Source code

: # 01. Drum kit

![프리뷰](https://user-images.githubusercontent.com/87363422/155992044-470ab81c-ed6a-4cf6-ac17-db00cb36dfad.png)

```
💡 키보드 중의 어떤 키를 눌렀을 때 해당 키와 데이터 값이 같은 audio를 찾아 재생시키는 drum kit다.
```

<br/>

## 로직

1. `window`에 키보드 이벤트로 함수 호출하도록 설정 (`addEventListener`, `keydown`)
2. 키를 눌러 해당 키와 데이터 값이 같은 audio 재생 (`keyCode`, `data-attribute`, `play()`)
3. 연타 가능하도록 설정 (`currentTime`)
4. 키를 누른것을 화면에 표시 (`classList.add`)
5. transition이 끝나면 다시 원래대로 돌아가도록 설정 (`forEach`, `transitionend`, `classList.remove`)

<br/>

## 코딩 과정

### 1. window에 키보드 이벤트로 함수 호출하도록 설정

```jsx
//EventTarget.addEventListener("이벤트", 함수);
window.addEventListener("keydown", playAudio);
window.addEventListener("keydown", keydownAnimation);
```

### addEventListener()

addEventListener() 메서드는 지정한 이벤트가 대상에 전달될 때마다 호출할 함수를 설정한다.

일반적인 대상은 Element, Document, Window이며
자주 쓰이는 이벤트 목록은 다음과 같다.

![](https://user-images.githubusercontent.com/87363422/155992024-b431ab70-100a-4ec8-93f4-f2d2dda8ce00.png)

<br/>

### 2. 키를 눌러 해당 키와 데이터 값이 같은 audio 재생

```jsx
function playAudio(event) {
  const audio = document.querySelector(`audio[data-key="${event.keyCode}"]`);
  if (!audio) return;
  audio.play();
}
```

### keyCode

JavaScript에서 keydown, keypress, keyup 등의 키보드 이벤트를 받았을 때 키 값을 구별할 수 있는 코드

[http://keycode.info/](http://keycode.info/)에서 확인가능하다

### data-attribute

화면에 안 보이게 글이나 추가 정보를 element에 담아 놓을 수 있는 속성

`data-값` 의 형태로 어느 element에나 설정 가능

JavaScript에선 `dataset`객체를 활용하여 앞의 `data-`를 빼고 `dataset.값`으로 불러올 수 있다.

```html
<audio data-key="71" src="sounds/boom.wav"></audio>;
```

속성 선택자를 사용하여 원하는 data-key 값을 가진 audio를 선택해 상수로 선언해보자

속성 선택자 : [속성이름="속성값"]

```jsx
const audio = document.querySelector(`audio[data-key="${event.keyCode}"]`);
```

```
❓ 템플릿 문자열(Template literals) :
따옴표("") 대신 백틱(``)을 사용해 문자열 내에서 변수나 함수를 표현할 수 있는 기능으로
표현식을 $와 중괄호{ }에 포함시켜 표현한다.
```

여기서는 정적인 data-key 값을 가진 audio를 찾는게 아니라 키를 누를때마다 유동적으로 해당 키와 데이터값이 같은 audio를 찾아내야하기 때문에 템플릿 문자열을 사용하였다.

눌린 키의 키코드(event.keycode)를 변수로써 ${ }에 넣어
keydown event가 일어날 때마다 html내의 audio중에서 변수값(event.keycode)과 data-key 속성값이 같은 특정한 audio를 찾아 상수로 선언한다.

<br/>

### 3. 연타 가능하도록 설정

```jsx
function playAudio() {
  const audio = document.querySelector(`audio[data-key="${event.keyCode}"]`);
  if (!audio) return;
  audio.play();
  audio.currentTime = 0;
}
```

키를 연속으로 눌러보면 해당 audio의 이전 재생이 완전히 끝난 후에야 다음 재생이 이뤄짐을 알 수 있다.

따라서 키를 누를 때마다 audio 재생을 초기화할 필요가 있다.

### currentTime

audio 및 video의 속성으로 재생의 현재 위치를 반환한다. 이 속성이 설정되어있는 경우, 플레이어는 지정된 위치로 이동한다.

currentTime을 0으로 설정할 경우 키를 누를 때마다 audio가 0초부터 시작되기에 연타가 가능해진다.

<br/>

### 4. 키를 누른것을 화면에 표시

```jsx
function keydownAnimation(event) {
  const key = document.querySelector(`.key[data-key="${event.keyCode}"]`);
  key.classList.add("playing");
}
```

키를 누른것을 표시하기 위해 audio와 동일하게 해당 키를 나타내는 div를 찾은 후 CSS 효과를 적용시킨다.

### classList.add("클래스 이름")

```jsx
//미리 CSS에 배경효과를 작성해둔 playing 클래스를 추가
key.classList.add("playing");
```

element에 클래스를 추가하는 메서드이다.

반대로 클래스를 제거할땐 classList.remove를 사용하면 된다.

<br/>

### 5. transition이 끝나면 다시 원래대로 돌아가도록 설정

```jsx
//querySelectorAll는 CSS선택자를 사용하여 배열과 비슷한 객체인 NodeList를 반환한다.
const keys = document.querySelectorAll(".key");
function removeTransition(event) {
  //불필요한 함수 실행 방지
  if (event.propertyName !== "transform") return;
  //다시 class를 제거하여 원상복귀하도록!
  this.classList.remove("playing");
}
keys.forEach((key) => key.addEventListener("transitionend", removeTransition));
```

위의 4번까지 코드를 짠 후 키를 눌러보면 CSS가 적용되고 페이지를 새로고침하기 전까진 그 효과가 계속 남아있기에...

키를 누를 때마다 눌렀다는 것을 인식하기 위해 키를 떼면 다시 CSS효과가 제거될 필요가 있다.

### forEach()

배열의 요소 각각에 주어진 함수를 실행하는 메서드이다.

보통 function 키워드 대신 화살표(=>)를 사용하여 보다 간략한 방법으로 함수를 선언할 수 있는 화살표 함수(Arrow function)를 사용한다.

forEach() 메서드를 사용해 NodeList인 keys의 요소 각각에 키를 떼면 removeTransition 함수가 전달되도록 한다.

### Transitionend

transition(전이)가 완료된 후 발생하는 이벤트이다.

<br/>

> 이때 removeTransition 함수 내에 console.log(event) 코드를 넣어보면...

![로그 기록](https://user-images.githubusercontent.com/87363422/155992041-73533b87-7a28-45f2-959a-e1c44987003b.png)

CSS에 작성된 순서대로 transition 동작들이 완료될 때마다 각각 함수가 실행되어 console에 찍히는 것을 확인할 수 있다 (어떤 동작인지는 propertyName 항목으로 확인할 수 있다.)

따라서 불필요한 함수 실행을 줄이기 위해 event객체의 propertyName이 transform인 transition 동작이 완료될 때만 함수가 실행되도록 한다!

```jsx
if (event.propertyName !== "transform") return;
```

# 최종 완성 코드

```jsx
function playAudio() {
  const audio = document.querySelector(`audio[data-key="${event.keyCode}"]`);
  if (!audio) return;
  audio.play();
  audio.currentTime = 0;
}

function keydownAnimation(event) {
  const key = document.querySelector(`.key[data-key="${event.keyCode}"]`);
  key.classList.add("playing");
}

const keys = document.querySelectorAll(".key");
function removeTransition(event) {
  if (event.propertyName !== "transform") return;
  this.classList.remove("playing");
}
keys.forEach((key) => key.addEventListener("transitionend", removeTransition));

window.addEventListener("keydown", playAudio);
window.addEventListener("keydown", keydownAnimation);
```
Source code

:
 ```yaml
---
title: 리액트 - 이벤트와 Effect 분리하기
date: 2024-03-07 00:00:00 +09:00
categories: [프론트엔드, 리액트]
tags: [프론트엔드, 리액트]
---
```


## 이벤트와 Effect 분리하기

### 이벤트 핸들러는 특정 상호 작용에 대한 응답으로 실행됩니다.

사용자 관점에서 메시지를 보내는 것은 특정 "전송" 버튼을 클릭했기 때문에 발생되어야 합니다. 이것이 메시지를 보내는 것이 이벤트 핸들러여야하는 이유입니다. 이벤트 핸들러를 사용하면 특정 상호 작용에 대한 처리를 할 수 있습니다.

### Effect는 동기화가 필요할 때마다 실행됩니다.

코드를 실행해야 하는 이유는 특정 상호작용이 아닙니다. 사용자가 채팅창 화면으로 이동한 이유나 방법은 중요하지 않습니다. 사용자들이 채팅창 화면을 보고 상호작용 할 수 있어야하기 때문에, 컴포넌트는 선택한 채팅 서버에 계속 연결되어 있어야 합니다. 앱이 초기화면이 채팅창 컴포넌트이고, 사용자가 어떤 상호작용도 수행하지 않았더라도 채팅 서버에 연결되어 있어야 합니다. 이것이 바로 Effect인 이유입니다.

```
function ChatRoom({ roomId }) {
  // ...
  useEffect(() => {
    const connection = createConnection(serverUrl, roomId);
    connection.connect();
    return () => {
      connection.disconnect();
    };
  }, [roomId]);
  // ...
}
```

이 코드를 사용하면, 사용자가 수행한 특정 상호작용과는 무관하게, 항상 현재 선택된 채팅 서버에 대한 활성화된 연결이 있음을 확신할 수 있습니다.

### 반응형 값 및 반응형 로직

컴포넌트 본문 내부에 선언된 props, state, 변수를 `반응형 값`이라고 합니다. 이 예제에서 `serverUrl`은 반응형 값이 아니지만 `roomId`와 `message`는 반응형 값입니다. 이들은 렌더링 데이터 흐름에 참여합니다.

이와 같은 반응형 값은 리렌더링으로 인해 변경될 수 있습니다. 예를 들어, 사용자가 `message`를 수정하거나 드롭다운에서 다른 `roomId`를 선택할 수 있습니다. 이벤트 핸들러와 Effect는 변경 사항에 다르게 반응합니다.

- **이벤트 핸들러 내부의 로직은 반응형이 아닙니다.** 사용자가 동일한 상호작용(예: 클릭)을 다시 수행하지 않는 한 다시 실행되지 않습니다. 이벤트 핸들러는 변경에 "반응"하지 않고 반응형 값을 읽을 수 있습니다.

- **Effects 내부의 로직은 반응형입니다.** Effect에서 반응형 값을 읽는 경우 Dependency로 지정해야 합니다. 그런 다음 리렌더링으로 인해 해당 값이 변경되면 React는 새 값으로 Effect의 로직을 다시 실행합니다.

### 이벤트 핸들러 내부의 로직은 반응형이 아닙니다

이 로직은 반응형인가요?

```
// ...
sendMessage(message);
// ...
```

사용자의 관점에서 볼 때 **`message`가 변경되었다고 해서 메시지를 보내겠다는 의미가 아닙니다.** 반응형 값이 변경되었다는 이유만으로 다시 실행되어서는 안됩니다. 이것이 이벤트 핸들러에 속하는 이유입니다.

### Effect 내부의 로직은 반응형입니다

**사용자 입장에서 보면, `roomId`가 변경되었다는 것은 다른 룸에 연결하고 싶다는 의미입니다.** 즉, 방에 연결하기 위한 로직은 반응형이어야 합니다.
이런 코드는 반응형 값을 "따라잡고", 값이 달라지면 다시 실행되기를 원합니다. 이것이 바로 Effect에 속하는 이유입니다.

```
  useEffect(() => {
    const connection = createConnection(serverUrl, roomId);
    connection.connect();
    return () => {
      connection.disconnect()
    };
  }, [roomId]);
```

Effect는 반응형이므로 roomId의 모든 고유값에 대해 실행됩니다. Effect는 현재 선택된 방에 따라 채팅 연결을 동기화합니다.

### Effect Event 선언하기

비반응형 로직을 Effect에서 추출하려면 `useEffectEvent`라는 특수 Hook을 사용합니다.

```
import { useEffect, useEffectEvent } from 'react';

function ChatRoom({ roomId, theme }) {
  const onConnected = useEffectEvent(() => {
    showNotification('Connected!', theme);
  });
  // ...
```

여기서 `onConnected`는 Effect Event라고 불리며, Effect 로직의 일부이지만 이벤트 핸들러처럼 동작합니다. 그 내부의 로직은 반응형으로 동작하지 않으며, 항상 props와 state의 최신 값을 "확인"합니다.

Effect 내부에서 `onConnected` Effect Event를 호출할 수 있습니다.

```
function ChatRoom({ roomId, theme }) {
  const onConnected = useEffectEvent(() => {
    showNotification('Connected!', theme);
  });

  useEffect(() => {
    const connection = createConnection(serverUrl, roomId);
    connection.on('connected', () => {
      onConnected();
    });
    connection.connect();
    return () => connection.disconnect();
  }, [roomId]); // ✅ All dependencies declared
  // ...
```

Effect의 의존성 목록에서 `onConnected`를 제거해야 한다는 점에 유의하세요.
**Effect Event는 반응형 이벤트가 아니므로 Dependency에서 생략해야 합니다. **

◆ ◆ ◆ ◆ ◆

### Directions
Isolate each line of the listing above that includes "실행됩니다". Copy it.

### Expected output
### 이벤트 핸들러는 특정 상호 작용에 대한 응답으로 실행됩니다.
### Effect는 동기화가 필요할 때마다 실행됩니다.
Effect는 반응형이므로 roomId의 모든 고유값에 대해 실행됩니다. Effect는 현재 선택된 방에 따라 채팅 연결을 동기화합니다.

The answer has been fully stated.